* **WORK REQUIRED**
In the data, find the word "https" and copy out every line that has it.

-----

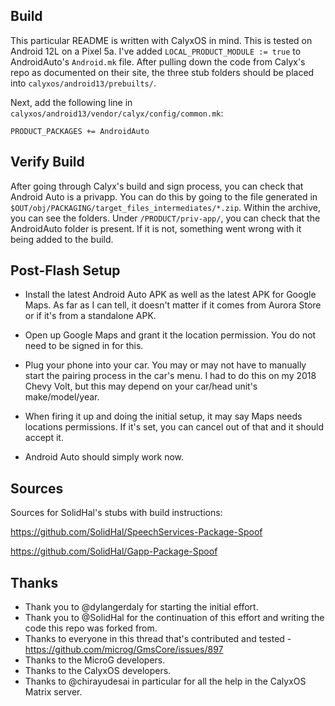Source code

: ## Build

This particular README is written with CalyxOS in mind. This is tested on Android 12L on a Pixel 5a. I've added `LOCAL_PRODUCT_MODULE := true` to AndroidAuto's `Android.mk` file. After pulling down the code from Calyx's repo as documented on their site, the three stub folders should be placed into `calyxos/android13/prebuilts/`. 

Next, add the following line in `calyxos/android13/vendor/calyx/config/common.mk`:
```
PRODUCT_PACKAGES += AndroidAuto
```

## Verify Build

After going through Calyx's build and sign process, you can check that Android Auto is a privapp. You can do this by going to the file generated in `$OUT/obj/PACKAGING/target_files_intermediates/*.zip`. Within the archive, you can see the folders. Under `/PRODUCT/priv-app/`, you can check that the AndroidAuto folder is present. If it is not, something went wrong with it being added to the build. 

## Post-Flash Setup

- Install the latest Android Auto APK as well as the latest APK for Google Maps. As far as I can tell, it doesn't matter if it comes from Aurora Store or if it's from a standalone APK. 

- Open up Google Maps and grant it the location permission. You do not need to be signed in for this.

- Plug your phone into your car. You may or may not have to manually start the pairing process in the car's menu. I had to do this on my 2018 Chevy Volt, but this may depend on your car/head unit's make/model/year.

- When firing it up and doing the initial setup, it may say Maps needs locations permissions. If it's set, you can cancel out of that and it should accept it.

- Android Auto should simply work now.

## Sources

Sources for SolidHal's stubs with build instructions: 

https://github.com/SolidHal/SpeechServices-Package-Spoof

https://github.com/SolidHal/Gapp-Package-Spoof

## Thanks
- Thank you to @dylangerdaly for starting the initial effort.
- Thank you to @SolidHal for the continuation of this effort and writing the code this repo was forked from.
- Thanks to everyone in this thread that's contributed and tested - https://github.com/microg/GmsCore/issues/897
- Thanks to the MicroG developers.
- Thanks to the CalyxOS developers.
- Thanks to @chirayudesai in particular for all the help in the CalyxOS Matrix server.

-----

* **TASK OUTPUT**
https://github.com/SolidHal/SpeechServices-Package-Spoof
https://github.com/SolidHal/Gapp-Package-Spoof
- Thanks to everyone in this thread that's contributed and tested - https://github.com/microg/GmsCore/issues/897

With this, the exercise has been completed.